◆ Work to complete ◆
For the entries that follow, restate word for word the line containing "Asi el comando", the line containing "# DOCKER COMPOSE", and every line that lies between them.

◆ Records supplied ◆
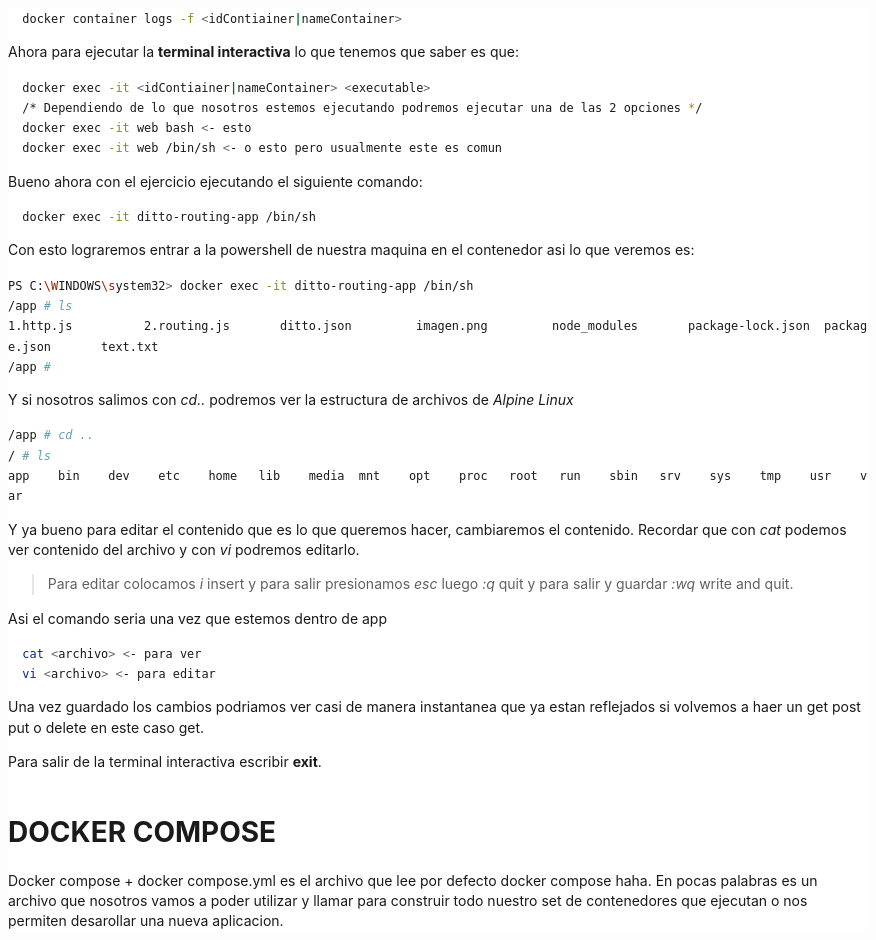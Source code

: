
 ```bash
  docker container logs -f <idContiainer|nameContainer>
```

Ahora para ejecutar la **terminal interactiva** lo que tenemos que saber es que:

```bash
  docker exec -it <idContiainer|nameContainer> <executable>
  /* Dependiendo de lo que nosotros estemos ejecutando podremos ejecutar una de las 2 opciones */
  docker exec -it web bash <- esto
  docker exec -it web /bin/sh <- o esto pero usualmente este es comun
```

Bueno ahora con el ejercicio ejecutando el siguiente comando:
```bash
  docker exec -it ditto-routing-app /bin/sh 
```

Con esto lograremos entrar a la powershell de nuestra maquina en el contenedor asi lo que veremos es:
```bash
PS C:\WINDOWS\system32> docker exec -it ditto-routing-app /bin/sh
/app # ls
1.http.js          2.routing.js       ditto.json         imagen.png         node_modules       package-lock.json  package.json       text.txt
/app #
```

Y si nosotros salimos con *cd..* podremos ver la estructura de archivos de *Alpine Linux*

```bash
/app # cd ..
/ # ls
app    bin    dev    etc    home   lib    media  mnt    opt    proc   root   run    sbin   srv    sys    tmp    usr    var
```

Y ya bueno para editar el contenido que es lo que queremos hacer, cambiaremos el contenido. Recordar que con *cat* podemos ver contenido del archivo y con *vi* podremos editarlo.

> Para editar colocamos *i* insert y para salir presionamos *esc* luego *:q* quit y para salir y guardar *:wq* write and quit.

Asi el comando seria una vez que estemos dentro de app

```bash
  cat <archivo> <- para ver
  vi <archivo> <- para editar
```

Una vez guardado los cambios podriamos ver casi de manera instantanea que ya estan reflejados si volvemos a haer un get post put o delete en este caso get.

Para salir de la terminal interactiva escribir **exit**.

# DOCKER COMPOSE

Docker compose + docker compose.yml es el archivo que lee por defecto docker compose haha. En pocas palabras es un archivo que nosotros vamos a poder utilizar y llamar para construir todo nuestro set de contenedores que ejecutan o nos permiten desarollar una nueva aplicacion.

◆ Written answer ◆
Asi el comando seria una vez que estemos dentro de app

```bash
  cat <archivo> <- para ver
  vi <archivo> <- para editar
```

Una vez guardado los cambios podriamos ver casi de manera instantanea que ya estan reflejados si volvemos a haer un get post put o delete en este caso get.

Para salir de la terminal interactiva escribir **exit**.

# DOCKER COMPOSE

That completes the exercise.